Your employees are the most productive when they're motivated to do great work. But according to a study from the American Psychological Association, 63 percent of U.S. adults experience boredom on a regular basis -- including in the workplace.

Not only are bored employees less likely to contribute-- they're also more likely to seek out new job opportunities. A study from online learning platform Udemy found that bored employees are two times more likely to leave their companies.

Is your team putting in effort to ensure employees-- especially top performers-- don't get bored? I've outlined a few tips below to keep employees focused and decrease the likelihood of boredom.

1. Give employees more responsibility.

Some employees get bored on the job simply because tasks and responsibilities that were once challenging are no longer challenging enough. So to keep employees excited about coming to work every day, it's important to continuously challenge all employees and give them new responsibilities.

In the same Udemy study referenced above, 80 percent of employees surveyed indicated that learning new skills would keep them more engaged. Encourage employees to seek out professional development-- such as courses, conferences, and more-- to continue learning and reach the next level in their careers.

Also consider making their work more challenging by either setting higher goals or delegating more strategic projects. Employees will appreciate that you trust them with more responsibility and by focusing on increased responsibility, they'll be less likely to get bored.

2. Break up employees' routines.

Even for employees who love their jobs, following the same routine every day can get monotonous and lead to boredom. And while each employee's day-to-day work is key to your company's success, it can also be beneficial to push employees to step away from their routines.

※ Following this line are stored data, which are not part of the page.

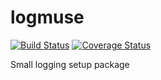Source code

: # logmuse

[![Build Status](https://travis-ci.org/vreuter/logmuse.svg?branch=master)](https://travis-ci.org/vreuter/logmuse)
[![Coverage Status](https://coveralls.io/repos/github/vreuter/logmuse/badge.svg?branch=master)](https://coveralls.io/github/vreuter/logmuse?branch=master)

Small logging setup package

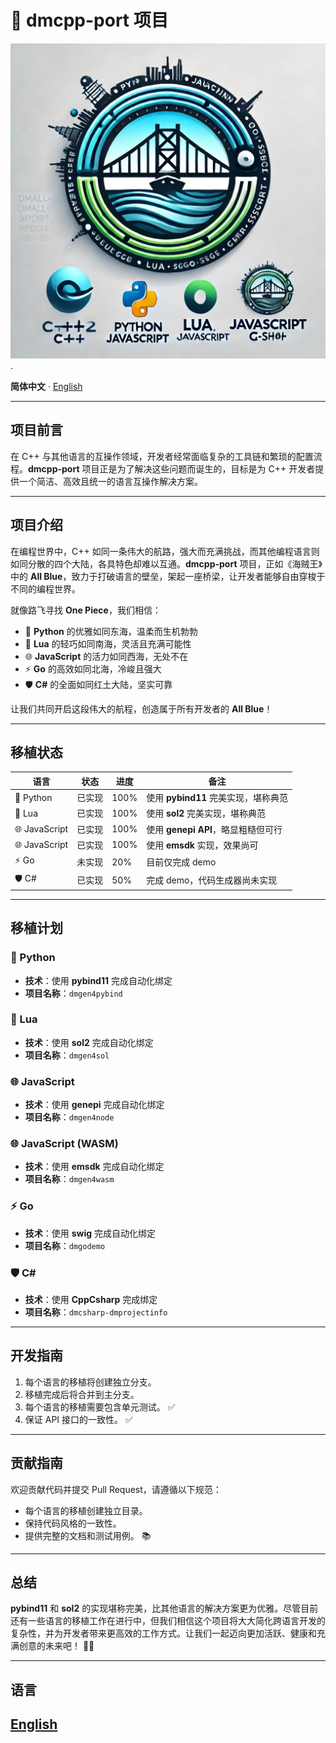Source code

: # 🚀 dmcpp-port 项目

![dmcpp-port](images/dmcpp-port.jpg).

**简体中文** · [English](./README.md) 

---

## 项目前言

在 C++ 与其他语言的互操作领域，开发者经常面临复杂的工具链和繁琐的配置流程。**dmcpp-port** 项目正是为了解决这些问题而诞生的，目标是为 C++ 开发者提供一个简洁、高效且统一的语言互操作解决方案。

---

## 项目介绍

在编程世界中，C++ 如同一条伟大的航路，强大而充满挑战，而其他编程语言则如同分散的四个大陆，各具特色却难以互通。**dmcpp-port** 项目，正如《海贼王》中的 **All Blue**，致力于打破语言的壁垒，架起一座桥梁，让开发者能够自由穿梭于不同的编程世界。

就像路飞寻找 **One Piece**，我们相信：
- 🐍 **Python** 的优雅如同东海，温柔而生机勃勃
- 🌿 **Lua** 的轻巧如同南海，灵活且充满可能性
- 🌐 **JavaScript** 的活力如同西海，无处不在
- ⚡ **Go** 的高效如同北海，冷峻且强大
- 🛡 **C#** 的全面如同红土大陆，坚实可靠

让我们共同开启这段伟大的航程，创造属于所有开发者的 **All Blue**！

---

## 移植状态

| 语言            | 状态   | 进度  | 备注                                   |
|-----------------|--------|-------|----------------------------------------|
| 🐍 Python      | 已实现 | 100%  | 使用 **pybind11** 完美实现，堪称典范      |
| 🌿 Lua         | 已实现 | 100%  | 使用 **sol2** 完美实现，堪称典范         |
| 🌐 JavaScript  | 已实现 | 100%  | 使用 **genepi API**，略显粗糙但可行      |
| 🌐 JavaScript  | 已实现 | 100%  | 使用 **emsdk** 实现，效果尚可           |
| ⚡ Go          | 未实现 | 20%   | 目前仅完成 demo                        |
| 🛡 C#          | 已实现 | 50%   | 完成 demo，代码生成器尚未实现            |

---

## 移植计划

### 🐍 Python
- **技术**：使用 **pybind11** 完成自动化绑定
- **项目名称**：`dmgen4pybind`

### 🌿 Lua
- **技术**：使用 **sol2** 完成自动化绑定
- **项目名称**：`dmgen4sol`

### 🌐 JavaScript
- **技术**：使用 **genepi** 完成自动化绑定
- **项目名称**：`dmgen4node`

### 🌐 JavaScript (WASM)
- **技术**：使用 **emsdk** 完成自动化绑定
- **项目名称**：`dmgen4wasm`

### ⚡ Go
- **技术**：使用 **swig** 完成自动化绑定
- **项目名称**：`dmgodemo`

### 🛡 C#
- **技术**：使用 **CppCsharp** 完成绑定
- **项目名称**：`dmcsharp-dmprojectinfo`

---

## 开发指南

1. 每个语言的移植将创建独立分支。
2. 移植完成后将合并到主分支。
3. 每个语言的移植需要包含单元测试。 ✅
4. 保证 API 接口的一致性。 ✅

---

## 贡献指南

欢迎贡献代码并提交 Pull Request，请遵循以下规范：
- 每个语言的移植创建独立目录。
- 保持代码风格的一致性。
- 提供完整的文档和测试用例。 📚

---

## 总结

**pybind11** 和 **sol2** 的实现堪称完美，比其他语言的解决方案更为优雅。尽管目前还有一些语言的移植工作在进行中，但我们相信这个项目将大大简化跨语言开发的复杂性，并为开发者带来更高效的工作方式。让我们一起迈向更加活跃、健康和充满创意的未来吧！ 🌟🚀

---

## 语言

[English](README.en.md)
---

At my company of about 200 employees, most have a few bigger projects they're expected to complete each quarter. These projects offer employees the opportunity to complete work that is different from their daily responsibilities. These projects are also intended to address issues the company is facing, and by completing the projects, each employee is contributing to helping the company move forward and grow.

Ultimately through quarterly projects, employees face a new challenge each quarter and feel like they're truly making an impact on the business, which keeps employees engaged and less likely to face boredom.

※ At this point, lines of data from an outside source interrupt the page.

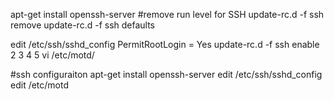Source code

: apt-get install openssh-server
#remove run level for SSH
update-rc.d -f ssh remove
update-rc.d -f ssh defaults

edit /etc/ssh/sshd_config
PermitRootLogin = Yes
update-rc.d -f ssh enable 2 3 4 5
vi /etc/motd/

#ssh configuraiton
apt-get install openssh-server
edit /etc/ssh/sshd_config
edit /etc/motd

3. Encourage employees to try different roles.

Some employees might be bored or disengaged simply because they're great for your team but in the wrong role. If this is the case, you can increase engagement by suggesting the employee transitions roles or teams.

When employees switch roles, this term is known across many companies as "internal mobility." And while 87 percent of companies believe that internal mobility programs would definitely help with retention, only one-third have these programs in place, according to a study by FutureStep, a recruitment software provider.

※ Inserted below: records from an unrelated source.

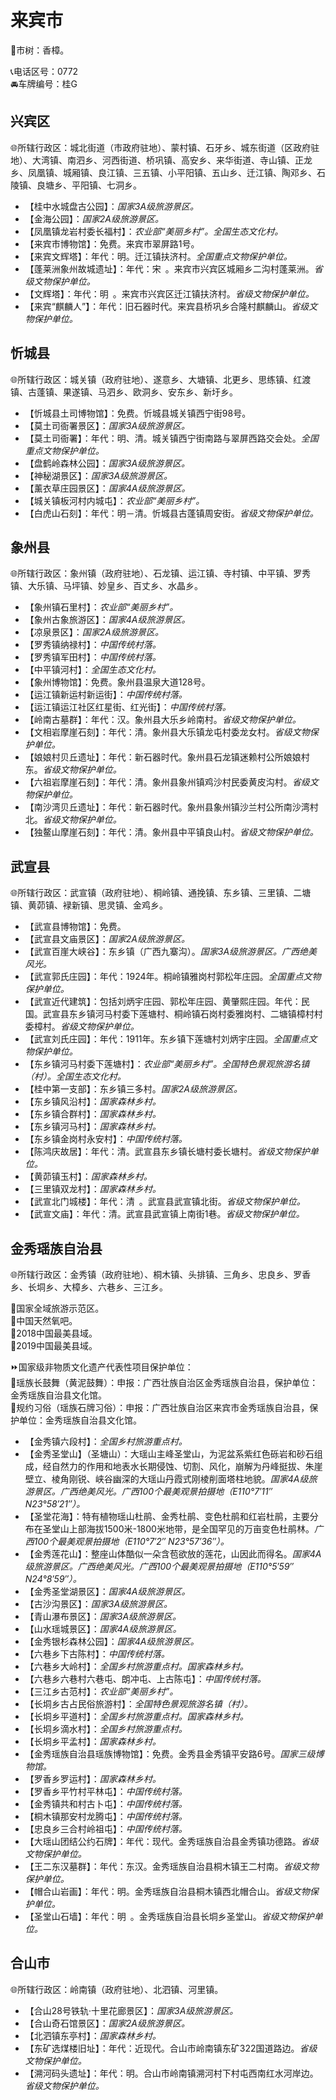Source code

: # 来宾市   
🌳市树：香樟。  
  
📞电话区号：0772  
🚘车牌编号：桂G  

## 兴宾区  
🌐所辖行政区：城北街道（市政府驻地）、蒙村镇、石牙乡、城东街道（区政府驻地）、大湾镇、南泗乡、河西街道、桥巩镇、高安乡、来华街道、寺山镇、正龙乡、凤凰镇、城厢镇、良江镇、三五镇、小平阳镇、五山乡、迁江镇、陶邓乡、石陵镇、良塘乡、平阳镇、七洞乡。     
  
* 【桂中水城盘古公园】：*国家3A级旅游景区。*  
* 【金海公园】：*国家2A级旅游景区。*  
* 【凤凰镇龙岩村委长福村】：*农业部“美丽乡村”。全国生态文化村。*  
* 【来宾市博物馆】：免费。来宾市翠屏路1号。  
* 【来宾文辉塔】：年代：明。迁江镇扶济村。*全国重点文物保护单位。*    
* 【蓬莱洲象州故城遗址】：年代：宋 。来宾市兴宾区城厢乡二沟村蓬莱洲。*省级文物保护单位。*  
* 【文辉塔】：年代：明 。来宾市兴宾区迁江镇扶济村。*省级文物保护单位。*  
* 【来宾“麒麟人”】：年代：旧石器时代。来宾县桥巩乡合隆村麒麟山。*省级文物保护单位。*  

## 忻城县  
🌐所辖行政区：城关镇（政府驻地）、遂意乡、大塘镇、北更乡、思练镇、红渡镇、古蓬镇、果遂镇、马泗乡、欧洞乡、安东乡、新圩乡。     
  
* 【忻城县土司博物馆】：免费。忻城县城关镇西宁街98号。  
* 【莫土司衙署景区】：*国家3A级旅游景区。*  
* 【莫土司衙署】：年代：明、清。城关镇西宁街南路与翠屏西路交会处。*全国重点文物保护单位。*  
* 【盘鹤岭森林公园】：*国家3A级旅游景区。*  
* 【神秘湖景区】：*国家3A级旅游景区。*  
* 【薰衣草庄园景区】：*国家4A级旅游景区。*  
* 【城关镇板河村内城屯】：*农业部“美丽乡村”。*    
* 【白虎山石刻】：年代：明－清。忻城县古蓬镇周安街。*省级文物保护单位。*  

## 象州县  
🌐所辖行政区：象州镇（政府驻地）、石龙镇、运江镇、寺村镇、中平镇、罗秀镇、大乐镇、马坪镇、妙皇乡、百丈乡、水晶乡。     
  
* 【象州镇石里村】：*农业部“美丽乡村”。*  
* 【象州古象旅游区】：*国家4A级旅游景区。*  
* 【凉泉景区】：*国家2A级旅游景区。*  
* 【罗秀镇纳禄村】：*中国传统村落。*  
* 【罗秀镇军田村】：*中国传统村落。*  
* 【中平镇河村】：*全国生态文化村。*  
* 【象州博物馆】：免费。象州县温泉大道128号。  
* 【运江镇新运村新运街】：*中国传统村落。*  
* 【运江镇运江社区红星街、红光街】：*中国传统村落。*    
* 【岭南古墓群】：年代：汉。象州县大乐乡岭南村。*省级文物保护单位。*  
* 【文相岩摩崖石刻】：年代：清。象州县大乐镇龙屯村委龙女村。*省级文物保护单位。*  
* 【娘娘村贝丘遗址】：年代：新石器时代。象州县石龙镇迷赖村公所娘娘村东。*省级文物保护单位。*  
* 【六祖岩摩崖石刻】：年代：清。象州县象州镇鸡沙村民委黄皮沟村。*省级文物保护单位。*  
* 【南沙湾贝丘遗址】：年代：新石器时代。象州县象州镇沙兰村公所南沙湾村北。*省级文物保护单位。*  
* 【独鳌山摩崖石刻】：年代：清。象州县中平镇良山村。*省级文物保护单位。*  

## 武宣县  
🌐所辖行政区：武宣镇（政府驻地）、桐岭镇、通挽镇、东乡镇、三里镇、二塘镇、黄茆镇、䘵新镇、思灵镇、金鸡乡。     
  
* 【武宣县博物馆】：免费。  
* 【武宣县文庙景区】：*国家2A级旅游景区。*  
* 【武宣百崖大峡谷】：东乡镇（广西九寨沟）。*国家3A级旅游景区。广西绝美风光。*  
* 【武宣郭氏庄园】：年代：1924年。桐岭镇雅岗村郭松年庄园。*全国重点文物保护单位。*  
* 【武宣近代建筑】：包括刘炳宇庄园、郭松年庄园、黄肇熙庄园。年代：民国。武宣县东乡镇河马村委下莲塘村、桐岭镇石岗村委雅岗村、二塘镇樟村村委樟村。*省级文物保护单位。*  
* 【武宣刘氏庄园】：年代：1911年。东乡镇下莲塘村刘炳宇庄园。*全国重点文物保护单位。*  
* 【东乡镇河马村委下莲塘村】：*农业部“美丽乡村”。全国特色景观旅游名镇（村）。全国生态文化村。*  
* 【桂中第一支部】：东乡镇三多村。*国家2A级旅游景区。*  
* 【东乡镇风沿村】：*国家森林乡村。*  
* 【东乡镇合群村】：*国家森林乡村。*  
* 【东乡镇河马村】：*国家森林乡村。*  
* 【东乡镇金岗村永安村】：*中国传统村落。*  
* 【陈鸿庆故居】：年代：清。武宣县东乡镇长塘村委长塘村。*省级文物保护单位。*  
* 【黄茆镇玉村】：*国家森林乡村。*  
* 【三里镇双龙村】：*国家森林乡村。*    
* 【武宣北门城楼】：年代：清 。武宣县武宣镇北街。*省级文物保护单位。*  
* 【武宣文庙】：年代：清。武宣县武宣镇上南街1巷。*省级文物保护单位。*  

## 金秀瑶族自治县  
🌐所辖行政区：金秀镇（政府驻地）、桐木镇、头排镇、三角乡、忠良乡、罗香乡、长垌乡、大樟乡、六巷乡、三江乡。     
  
🚩国家全域旅游示范区。  
🚩中国天然氧吧。  
🏅2018中国最美县域。  
🏅2019中国最美县域。  
  
⏩国家级非物质文化遗产代表性项目保护单位：  
🔸瑶族长鼓舞（黄泥鼓舞）：申报：广西壮族自治区金秀瑶族自治县，保护单位：金秀瑶族自治县文化馆。  
🔸规约习俗（瑶族石牌习俗）：申报：广西壮族自治区来宾市金秀瑶族自治县，保护单位：金秀瑶族自治县文化馆。  

* 【金秀镇六段村】：*全国乡村旅游重点村。*  
* 【金秀圣堂山】（圣塘山）：大瑶山主峰圣堂山，为泥盆系紫红色砾岩和砂石组成，经自然力的作用和地表水长期侵蚀、切割、风化，崩解为丹峰挺拔、朱崖壁立、棱角刚锐、峡谷幽深的大瑶山丹霞式刚棱削面塔柱地貌。*国家4A级旅游景区。广西绝美风光。广西100个最美观景拍摄地（E110°7′11″ N23°58′21″）。*  
* 【圣堂花海】：特有植物瑶山杜鹃、金秀杜鹃、变色杜鹃和红岩杜鹃，主要分布在圣堂山上部海拔1500米-1800米地带，是全国罕见的万亩变色杜鹃林。*广西100个最美观景拍摄地（E110°7′2″ N23°57′36″）。*  
* 【金秀莲花山】：整座山体酷似一朵含苞欲放的莲花，山因此而得名。*国家4A级旅游景区。广西绝美风光。广西100个最美观景拍摄地（E110°5′59″ N24°8′59″）。*  
* 【金秀圣堂湖景区】：*国家4A级旅游景区。*  
* 【古沙沟景区】：*国家3A级旅游景区。*  
* 【青山瀑布景区】：*国家3A级旅游景区。*  
* 【山水瑶城景区】：*国家4A级旅游景区。*  
* 【金秀银杉森林公园】：*国家4A级旅游景区。*  
* 【六巷乡下古陈村】：*中国传统村落。*  
* 【六巷乡大岭村】：*全国乡村旅游重点村。国家森林乡村。*  
* 【六巷乡六巷村六巷屯、朗冲屯、上古陈屯】：*中国传统村落。*  
* 【三江乡古范村】：*农业部“美丽乡村”。*  
* 【长垌乡古占民俗旅游村】：*全国特色景观旅游名镇（村）。*  
* 【长垌乡平道村】：*全国乡村旅游重点村。国家森林乡村。*  
* 【长垌乡滴水村】：*全国乡村旅游重点村。*  
* 【长垌乡平孟村】：*国家森林乡村。*  
* 【金秀瑶族自治县瑶族博物馆】：免费。金秀县金秀镇平安路6号。*国家三级博物馆。*  
* 【罗香乡罗运村】：*国家森林乡村。*  
* 【罗香乡平竹村平林屯】：*中国传统村落。*  
* 【金秀镇共和村古卜屯】：*中国传统村落。*  
* 【桐木镇那安村龙腾屯】：*中国传统村落。*  
* 【忠良乡三合村岭祖屯】：*中国传统村落。*    
* 【大瑶山团结公约石牌】：年代：现代。金秀瑶族自治县金秀镇功德路。*省级文物保护单位。*  
* 【王二东汉墓群】：年代：东汉。金秀瑶族自治县桐木镇王二村南。*省级文物保护单位。*  
* 【帽合山岩画】：年代：明。金秀瑶族自治县桐木镇西北帽合山。*省级文物保护单位。*  
* 【圣堂山石墙】：年代：明 。金秀瑶族自治县长垌乡圣堂山。*省级文物保护单位。*  

## 合山市  
🌐所辖行政区：岭南镇（政府驻地）、北泗镇、河里镇。     
  
* 【合山28号铁轨·十里花廊景区】：*国家3A级旅游景区。*  
* 【合山奇石馆景区】：*国家2A级旅游景区。*  
* 【北泗镇东亭村】：*国家森林乡村。*   
* 【东矿选煤楼旧址】：年代：近现代。合山市岭南镇东矿322国道路边。*省级文物保护单位。*  
* 【溯河码头遗址】：年代：明。合山市岭南镇溯河村下村屯西南红水河岸边。*省级文物保护单位。*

At my company, we've had employees move from the sales to the product team, from the customer success to the operations team and more. In most cases, these transitions work out better in the long haul both for the individual employees and the company as a whole.

By creating a culture where employees don't hesitate to transition roles when they're more passionate about a different area of the business, you can keep these employees from getting bored and boost productivity as a result.

Bored employees can pose a significant risk to your business. By following the tips outlined above and making a concerted effort to curb employee boredom, you can keep your excited about being on your team for the long haul.